* _Given records_
[Start of Attachment]
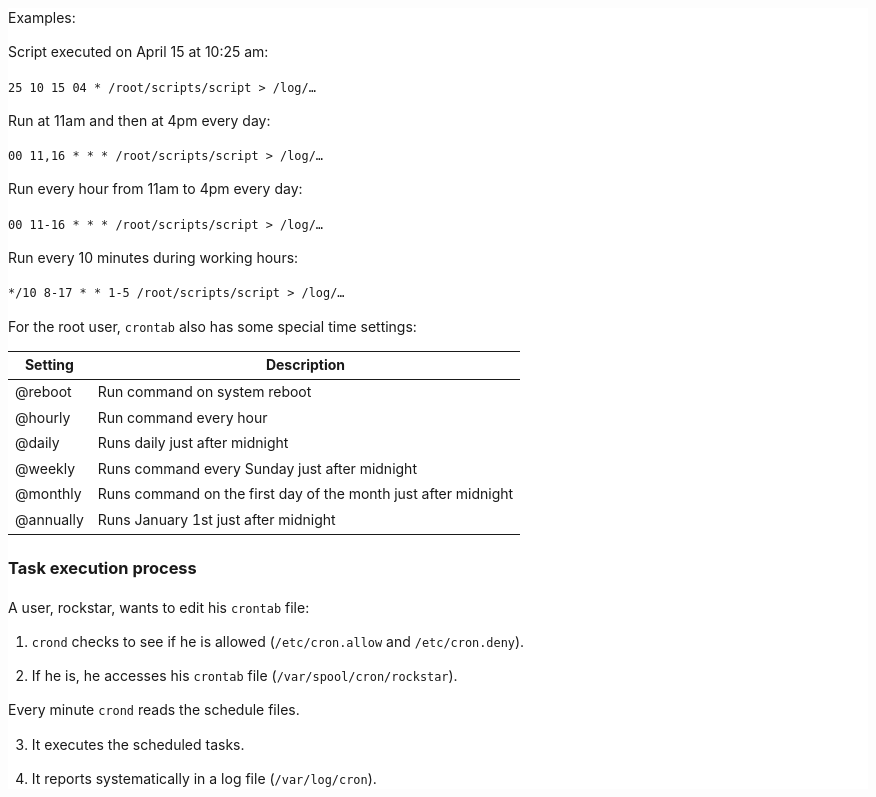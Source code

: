 Examples:

Script executed on April 15 at 10:25 am:

```
25 10 15 04 * /root/scripts/script > /log/…
```

Run at 11am and then at 4pm every day:

```
00 11,16 * * * /root/scripts/script > /log/…
```

Run every hour from 11am to 4pm every day:

```
00 11-16 * * * /root/scripts/script > /log/…
```

Run every 10 minutes during working hours:

```
*/10 8-17 * * 1-5 /root/scripts/script > /log/…
```

For the root user, `crontab` also has some special time settings:

| Setting   | Description                                                    |
| --------- | -------------------------------------------------------------- |
| @reboot   | Run command on system reboot                                   |
| @hourly   | Run command every hour                                         |
| @daily    | Runs daily just after midnight                                 |
| @weekly   | Runs command every Sunday just after midnight                  |
| @monthly  | Runs command on the first day of the month just after midnight |
| @annually | Runs January 1st just after midnight                           |

### Task execution process

A user, rockstar, wants to edit his `crontab` file:

1) `crond` checks to see if he is allowed (`/etc/cron.allow` and `/etc/cron.deny`).

2) If he is, he accesses his `crontab` file (`/var/spool/cron/rockstar`).

Every minute `crond` reads the schedule files.

3) It executes the scheduled tasks.

4) It reports systematically in a log file (`/var/log/cron`).
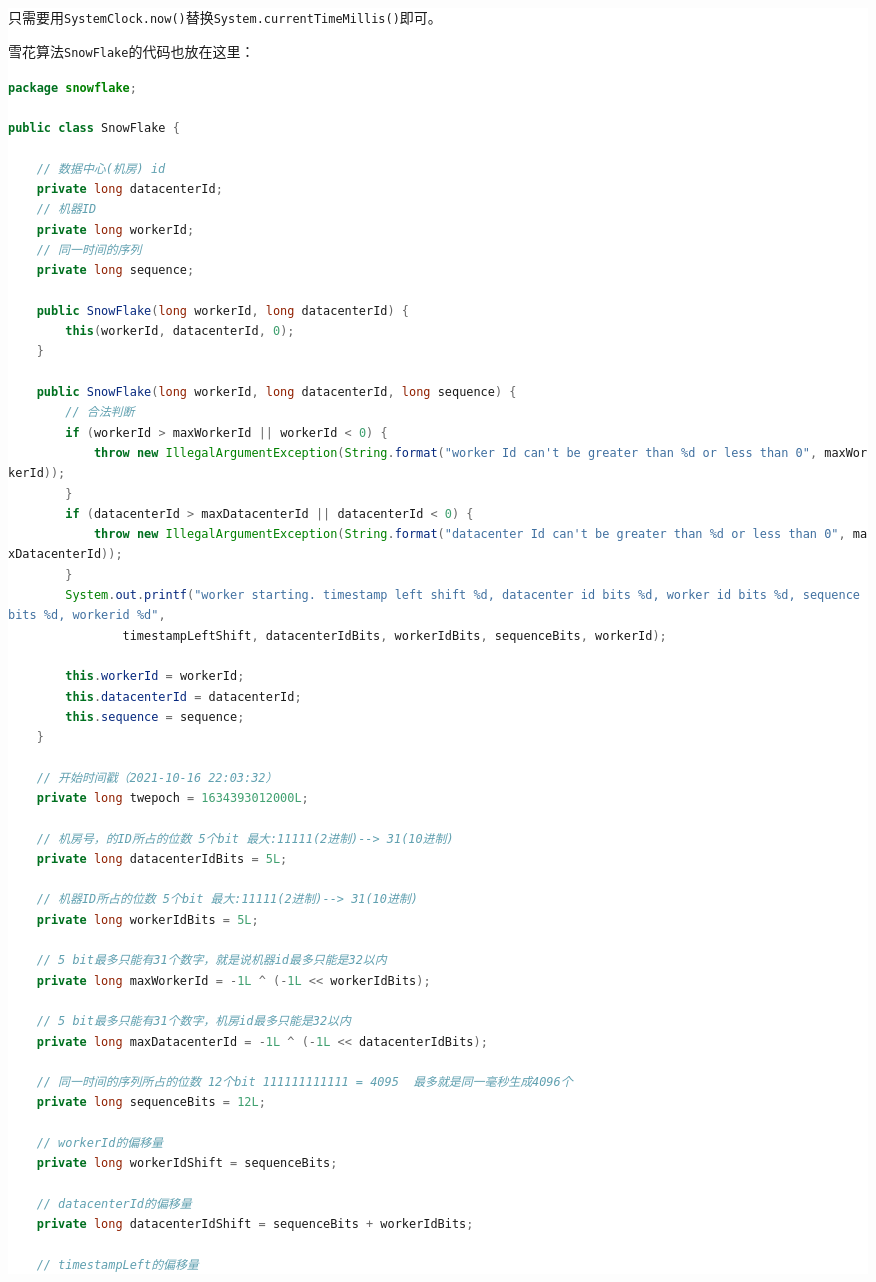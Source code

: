 只需要用`SystemClock.now()`替换`System.currentTimeMillis()`即可。



雪花算法`SnowFlake`的代码也放在这里：

```java
package snowflake;

public class SnowFlake {

    // 数据中心(机房) id
    private long datacenterId;
    // 机器ID
    private long workerId;
    // 同一时间的序列
    private long sequence;

    public SnowFlake(long workerId, long datacenterId) {
        this(workerId, datacenterId, 0);
    }

    public SnowFlake(long workerId, long datacenterId, long sequence) {
        // 合法判断
        if (workerId > maxWorkerId || workerId < 0) {
            throw new IllegalArgumentException(String.format("worker Id can't be greater than %d or less than 0", maxWorkerId));
        }
        if (datacenterId > maxDatacenterId || datacenterId < 0) {
            throw new IllegalArgumentException(String.format("datacenter Id can't be greater than %d or less than 0", maxDatacenterId));
        }
        System.out.printf("worker starting. timestamp left shift %d, datacenter id bits %d, worker id bits %d, sequence bits %d, workerid %d",
                timestampLeftShift, datacenterIdBits, workerIdBits, sequenceBits, workerId);

        this.workerId = workerId;
        this.datacenterId = datacenterId;
        this.sequence = sequence;
    }

    // 开始时间戳（2021-10-16 22:03:32）
    private long twepoch = 1634393012000L;

    // 机房号，的ID所占的位数 5个bit 最大:11111(2进制)--> 31(10进制)
    private long datacenterIdBits = 5L;

    // 机器ID所占的位数 5个bit 最大:11111(2进制)--> 31(10进制)
    private long workerIdBits = 5L;

    // 5 bit最多只能有31个数字，就是说机器id最多只能是32以内
    private long maxWorkerId = -1L ^ (-1L << workerIdBits);

    // 5 bit最多只能有31个数字，机房id最多只能是32以内
    private long maxDatacenterId = -1L ^ (-1L << datacenterIdBits);

    // 同一时间的序列所占的位数 12个bit 111111111111 = 4095  最多就是同一毫秒生成4096个
    private long sequenceBits = 12L;

    // workerId的偏移量
    private long workerIdShift = sequenceBits;

    // datacenterId的偏移量
    private long datacenterIdShift = sequenceBits + workerIdBits;

    // timestampLeft的偏移量
```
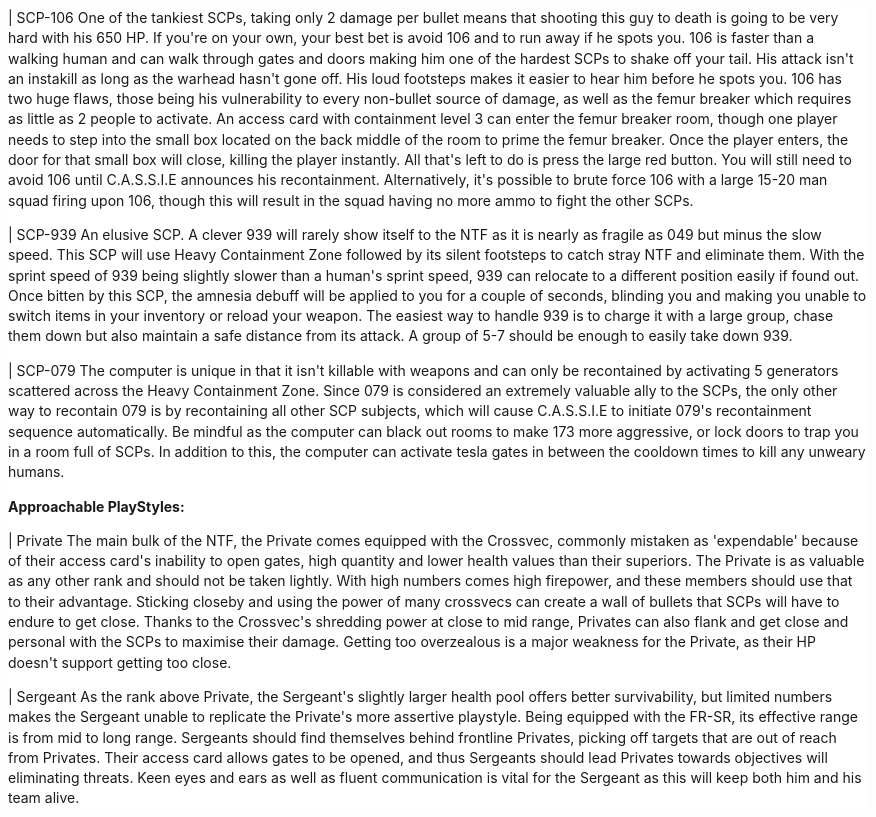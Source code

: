 | SCP-106
One of the tankiest SCPs, taking only 2 damage per bullet means that shooting this guy to death is going to be very hard with his 650 HP. If you're on your own, your best bet is avoid 106 and to run away if he spots you. 106 is faster than a walking human and can walk through gates and doors making him one of the hardest SCPs to shake off your tail. His attack isn't an instakill as long as the warhead hasn't gone off. His loud footsteps makes it easier to hear him before he spots you. 106 has two huge flaws, those being his vulnerability to every non-bullet source of damage, as well as the femur breaker which requires as little as 2 people to activate. An access card with containment level 3 can enter the femur breaker room, though one player needs to step into the small box located on the back middle of the room to prime the femur breaker. Once the player enters, the door for that small box will close, killing the player instantly. All that's left to do is press the large red button. You will still need to avoid 106 until C.A.S.S.I.E announces his recontainment. Alternatively, it's possible to brute force 106 with a large 15-20 man squad firing upon 106, though this will result in the squad having no more ammo to fight the other SCPs.

| SCP-939
An elusive SCP. A clever 939 will rarely show itself to the NTF as it is nearly as fragile as 049 but minus the slow speed. This SCP will use Heavy Containment Zone followed by its silent footsteps to catch stray NTF and eliminate them. With the sprint speed of 939 being slightly slower than a human's sprint speed, 939 can relocate to a different position easily if found out. Once bitten by this SCP, the amnesia debuff will be applied to you for a couple of seconds, blinding you and making you unable to switch items in your inventory or reload your weapon. The easiest way to handle 939 is to charge it with a large group, chase them down but also maintain a safe distance from its attack. A group of 5-7 should be enough to easily take down 939.

| SCP-079
The computer is unique in that it isn't killable with weapons and can only be recontained by activating 5 generators scattered across the Heavy Containment Zone. Since 079 is considered an extremely valuable ally to the SCPs, the only other way to recontain 079 is by recontaining all other SCP subjects, which will cause C.A.S.S.I.E to initiate 079's recontainment sequence automatically. Be mindful as the computer can black out rooms to make 173 more aggressive, or lock doors to trap you in a room full of SCPs. In addition to this, the computer can activate tesla gates in between the cooldown times to kill any unweary humans.

**Approachable PlayStyles:**

| Private
The main bulk of the NTF, the Private comes equipped with the Crossvec, commonly mistaken as 'expendable' because of their access card's inability to open gates, high quantity and lower health values than their superiors. The Private is as valuable as any other rank and should not be taken lightly. With high numbers comes high firepower, and these members should use that to their advantage. Sticking closeby and using the power of many crossvecs can create a wall of bullets that SCPs will have to endure to get close. Thanks to the Crossvec's shredding power at close to mid range, Privates can also flank and get close and personal with the SCPs to maximise their damage. Getting too overzealous is a major weakness for the Private, as their HP doesn't support getting too close.

| Sergeant 
As the rank above Private, the Sergeant's slightly larger health pool offers better survivability, but limited numbers makes the Sergeant unable to replicate the Private's more assertive playstyle. Being equipped with the FR-SR, its effective range is from mid to long range. Sergeants should find themselves behind frontline Privates, picking off targets that are out of reach from Privates. Their access card allows gates to be opened, and thus Sergeants should lead Privates towards objectives will eliminating threats. Keen eyes and ears as well as fluent communication is vital for the Sergeant as this will keep both him and his team alive.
[End of Attachment]
* _Work to be completed_
Find the word "just" in the entries above and gather every line that holds it.

* _Answer box_
| @daily    | Runs daily just after midnight                                 |
| @weekly   | Runs command every Sunday just after midnight                  |
| @monthly  | Runs command on the first day of the month just after midnight |
| @annually | Runs January 1st just after midnight                           |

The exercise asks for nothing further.